For some Germantown residents, their neighborhood has become considerably larger since Dec. 13. The Germantown Town Board voted to combine the subdivisions of Rock Island Lake and Campfire Lake at a joint meeting with the Germantown Planning Commission. Both subdivisions were developed by Pavloski Development.
Pavloski said the main reason for the combination was to enable residents of both subdivisions to use the entire body of water they sit on.
Germantown Town Engineer Larry Koopman said the critical determination was whether the proposal “is going to have a negative impact for neighboring properties.”
Citizens were encouraged to voice support, questions and concerns. Though there were dozens who expressed support for the proposal through submitted comments, a few individuals made clear their opposition to it.
Germantown resident Joe Cavallaro said the board should “set a tone of what it believes is an allowable land use and development on these lots.”
Tim Abrahamson, who lives near the Pavloski developments says two gazebos were built by Pavloski Development within feet of his property.
Originally, the proposal included changes to the Marina area near the lake. But Pavloski had them removed before the meeting.
Abrahamson said removing them was not enough. “(It is) already established in the minds of their customers that (the marina) is a common amenity,” Abrahamson said. “Simply taking it off doesn’t cure the problem.”
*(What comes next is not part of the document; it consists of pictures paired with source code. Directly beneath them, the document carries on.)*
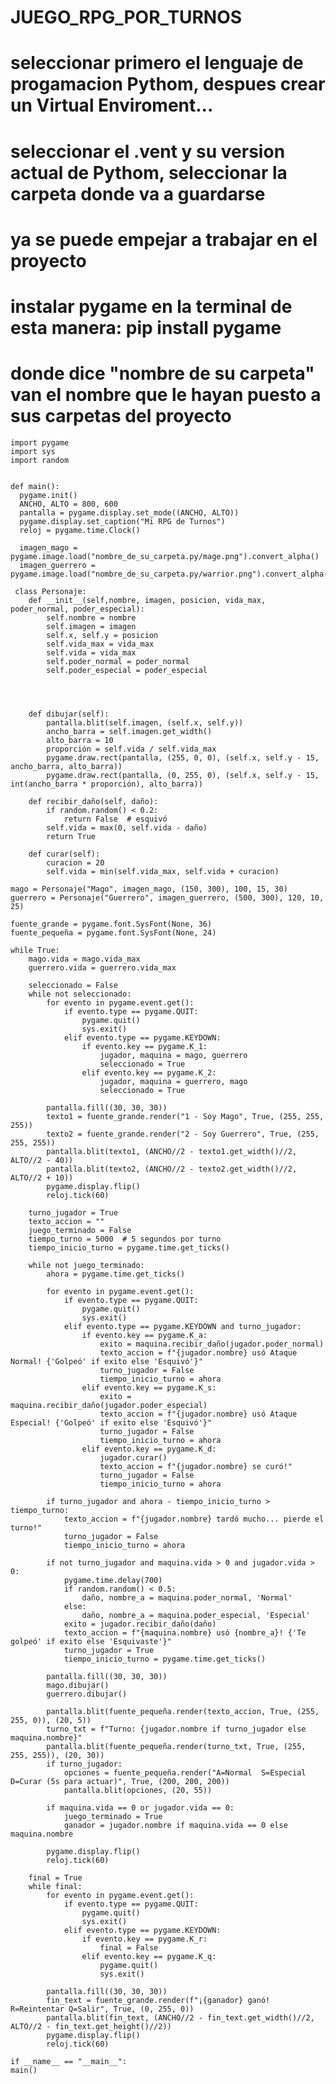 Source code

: # JUEGO_RPG_POR_TURNOS
# seleccionar primero el lenguaje de progamacion Pythom, despues crear un Virtual Enviroment...
# seleccionar el .vent y su version actual de Pythom, seleccionar la carpeta donde va a guardarse
# ya se puede empejar a trabajar en el proyecto
# instalar pygame en la terminal de esta manera: pip install pygame
# donde dice "nombre de su carpeta" van el nombre que le hayan puesto a sus carpetas del proyecto

    import pygame 
    import sys
    import random


    def main():
      pygame.init()
      ANCHO, ALTO = 800, 600
      pantalla = pygame.display.set_mode((ANCHO, ALTO))
      pygame.display.set_caption("Mi RPG de Turnos")
      reloj = pygame.time.Clock()
    
      imagen_mago = pygame.image.load("nombre_de_su_carpeta.py/mage.png").convert_alpha()
      imagen_guerrero = pygame.image.load("nombre_de_su_carpeta.py/warrior.png").convert_alpha()

     class Personaje:
        def __init__(self,nombre, imagen, posicion, vida_max, poder_normal, poder_especial):
            self.nombre = nombre
            self.imagen = imagen
            self.x, self.y = posicion
            self.vida_max = vida_max
            self.vida = vida_max
            self.poder_normal = poder_normal
            self.poder_especial = poder_especial
            

            

        def dibujar(self):
            pantalla.blit(self.imagen, (self.x, self.y))
            ancho_barra = self.imagen.get_width()
            alto_barra = 10
            proporción = self.vida / self.vida_max
            pygame.draw.rect(pantalla, (255, 0, 0), (self.x, self.y - 15, ancho_barra, alto_barra))
            pygame.draw.rect(pantalla, (0, 255, 0), (self.x, self.y - 15, int(ancho_barra * proporción), alto_barra))

        def recibir_daño(self, daño):
            if random.random() < 0.2:
                return False  # esquivó
            self.vida = max(0, self.vida - daño)
            return True

        def curar(self):
            curacion = 20
            self.vida = min(self.vida_max, self.vida + curacion)

    mago = Personaje("Mago", imagen_mago, (150, 300), 100, 15, 30)
    guerrero = Personaje("Guerrero", imagen_guerrero, (500, 300), 120, 10, 25)

    fuente_grande = pygame.font.SysFont(None, 36)
    fuente_pequeña = pygame.font.SysFont(None, 24)

    while True:
        mago.vida = mago.vida_max
        guerrero.vida = guerrero.vida_max

        seleccionado = False
        while not seleccionado:
            for evento in pygame.event.get():
                if evento.type == pygame.QUIT:
                    pygame.quit()
                    sys.exit()
                elif evento.type == pygame.KEYDOWN:
                    if evento.key == pygame.K_1:
                        jugador, maquina = mago, guerrero
                        seleccionado = True
                    elif evento.key == pygame.K_2:
                        jugador, maquina = guerrero, mago
                        seleccionado = True

            pantalla.fill((30, 30, 30))
            texto1 = fuente_grande.render("1 - Soy Mago", True, (255, 255, 255))
            texto2 = fuente_grande.render("2 - Soy Guerrero", True, (255, 255, 255))
            pantalla.blit(texto1, (ANCHO//2 - texto1.get_width()//2, ALTO//2 - 40))
            pantalla.blit(texto2, (ANCHO//2 - texto2.get_width()//2, ALTO//2 + 10))
            pygame.display.flip()
            reloj.tick(60)

        turno_jugador = True
        texto_accion = ""
        juego_terminado = False
        tiempo_turno = 5000  # 5 segundos por turno
        tiempo_inicio_turno = pygame.time.get_ticks()

        while not juego_terminado:
            ahora = pygame.time.get_ticks()

            for evento in pygame.event.get():
                if evento.type == pygame.QUIT:
                    pygame.quit()
                    sys.exit()
                elif evento.type == pygame.KEYDOWN and turno_jugador:
                    if evento.key == pygame.K_a:
                        exito = maquina.recibir_daño(jugador.poder_normal)
                        texto_accion = f"{jugador.nombre} usó Ataque Normal! {'Golpeó' if exito else 'Esquivó'}"
                        turno_jugador = False
                        tiempo_inicio_turno = ahora
                    elif evento.key == pygame.K_s:
                        exito = maquina.recibir_daño(jugador.poder_especial)
                        texto_accion = f"{jugador.nombre} usó Ataque Especial! {'Golpeó' if exito else 'Esquivó'}"
                        turno_jugador = False
                        tiempo_inicio_turno = ahora
                    elif evento.key == pygame.K_d:
                        jugador.curar()
                        texto_accion = f"{jugador.nombre} se curó!"
                        turno_jugador = False
                        tiempo_inicio_turno = ahora

            if turno_jugador and ahora - tiempo_inicio_turno > tiempo_turno:
                texto_accion = f"{jugador.nombre} tardó mucho... pierde el turno!"
                turno_jugador = False
                tiempo_inicio_turno = ahora

            if not turno_jugador and maquina.vida > 0 and jugador.vida > 0:
                pygame.time.delay(700)
                if random.random() < 0.5:
                    daño, nombre_a = maquina.poder_normal, 'Normal'
                else:
                    daño, nombre_a = maquina.poder_especial, 'Especial'
                exito = jugador.recibir_daño(daño)
                texto_accion = f"{maquina.nombre} usó {nombre_a}! {'Te golpeó' if exito else 'Esquivaste'}"
                turno_jugador = True
                tiempo_inicio_turno = pygame.time.get_ticks()

            pantalla.fill((30, 30, 30))
            mago.dibujar()
            guerrero.dibujar()

            pantalla.blit(fuente_pequeña.render(texto_accion, True, (255, 255, 0)), (20, 5))
            turno_txt = f"Turno: {jugador.nombre if turno_jugador else maquina.nombre}"
            pantalla.blit(fuente_pequeña.render(turno_txt, True, (255, 255, 255)), (20, 30))
            if turno_jugador:
                opciones = fuente_pequeña.render("A=Normal  S=Especial  D=Curar (5s para actuar)", True, (200, 200, 200))
                pantalla.blit(opciones, (20, 55))

            if maquina.vida == 0 or jugador.vida == 0:
                juego_terminado = True
                ganador = jugador.nombre if maquina.vida == 0 else maquina.nombre

            pygame.display.flip()
            reloj.tick(60)

        final = True
        while final:
            for evento in pygame.event.get():
                if evento.type == pygame.QUIT:
                    pygame.quit()
                    sys.exit()
                elif evento.type == pygame.KEYDOWN:
                    if evento.key == pygame.K_r:
                        final = False
                    elif evento.key == pygame.K_q:
                        pygame.quit()
                        sys.exit()

            pantalla.fill((30, 30, 30))
            fin_text = fuente_grande.render(f"¡{ganador} ganó! R=Reintentar Q=Salir", True, (0, 255, 0))
            pantalla.blit(fin_text, (ANCHO//2 - fin_text.get_width()//2, ALTO//2 - fin_text.get_height()//2))
            pygame.display.flip()
            reloj.tick(60)

    if __name__ == "__main__":
    main()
Germantown Supervisor Ray Feldman said he has had a mostly positive experience with Pavloski and his staff. “They fulfill all the requirements of the planned unit development that they’re required to fill,” Feldman said “And the other thing is that they’ve followed through with the landscaping that’s been promised… So to that extent, they’ve followed through on everything that they’ve been required to do.”
For some Germantown residents, a change in the pace of life around Germantown has been a major concern.
“A lot of people that bought up here 15-20 years ago, thought they were buying in the near wilderness conditions,” Feldman said. “And of course, things have changed drastically, with these Pavloski subdivisions.”
Traditionally, Pavloski properties have sold to people that use the residences seasonally, with some moving in full-time as they get older. But recent sales have seen an increase in full-time residents.
“We’re not just getting weekenders/vacationers anymore,” Pavloski said.
The recent flurry of development has led residents to be skeptical of the benefits of further expansion.
“I know there’s a lot of people that, basically, in the town here are just opposed to any more development… Those folks have showed up at some of the meetings and especially the people who are next to the subdivisions that are being proposed, ” Feldman said.
Feldman did note that the recent increase in traffic and population is due not just to Pavloski developments, but to several subdivisions.
There was a proposal to impose 100 foot lots for new properties being developed in the subdivisions rather than the initial 80 foot lots. “100 feet is so much,” Pavloski said. “People don’t want to maintain it.”
Germantown Supervisor Ken Jax made a motion to approve the combination of the subdivisions under the condition that the lots be 100 feet, but no second was made and the motion was retracted.
A motion was made by Keith Korbein to approve the 80 foot lots. The motion was seconded by Keith Specht and passed by the board.
Pavloski said the conditions passed for the new development was “the same as our last subdivision.” No additional requirements were made for the development.
The Germantown town board will meet again on Jan. 9.